It was, simply, the best defensive performance in franchise history. And obviously it just doesn’t get any better than that, right?
Not exactly. All that defense which led the 2012 Seahawks to an 11-5 record and the franchise’s first road playoff victory since 1983 was just a glimpse of what was to come in 2013. In fact, the 2013 defense led the league in average points allowed (14.4 overall; 13.0 on points allowed by the defense), as well as average yards (273.6) and average passing yards (172.0) allowed. But wait, there’s more.
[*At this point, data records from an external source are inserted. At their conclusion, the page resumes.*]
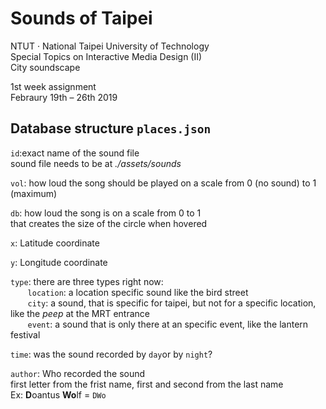 # Sounds of Taipei

NTUT · National Taipei University of Technology  </br>
Special Topics on Interactive Media Design (II) </br>
City soundscape

1st week assignment </br>
Febraury 19th – 26th 2019

Database structure `places.json`
---

`id`:exact name of the sound file </br>
sound file needs to be at *./assets/sounds*

`vol`:  how loud the song should be played on a scale from 0 (no sound) to 1 (maximum)

`db`:   how loud the song is on a scale from 0 to 1  </br>
        that creates the size of the circle when hovered

`x`:   Latitude coordinate 

`y`:   Longitude coordinate

`type`: there are three types right now: </br>
&nbsp;&nbsp;&nbsp;&nbsp;&nbsp;&nbsp; `location`: a location specific sound like the bird street </br>
&nbsp;&nbsp;&nbsp;&nbsp;&nbsp;&nbsp; `city`: a sound, that is specific for taipei, but not for a specific location, like the *peep* at the MRT entrance </br>
&nbsp;&nbsp;&nbsp;&nbsp;&nbsp;&nbsp; `event`: a sound that is only there at an specific event, like the lantern festival

`time`: was the sound recorded by `day`or by `night`?

`author`: Who recorded the sound  </br>
first letter from the frist name, first and second from the last name  </br>
Ex: **D**oantus **Wo**lf = `DWo`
The Seahawks also led the league in interceptions (28), turnovers (39) and turnover differential (plus-20).
The Seahawks’ 13-3 regular season was driven by the best defense in franchise history, and the best defense in the NFL in 2013. Here’s where they ranked in the nine pivotal categories:
Oh, and they also held opposing quarterbacks to the lowest passer rating in the league (63.4) and generated more sacks (44) than any Seahawks defense since 2007 (45).
Connect the dots between all these impressive numbers and it creates a picture of the defense Pete Carroll envisioned when he was hired as the Seahawks coach in 2010 – fast, aggressive, physical, tempo-dictating, ball-hawking and “all that stuff,” as Carroll often adds to the end of sentences.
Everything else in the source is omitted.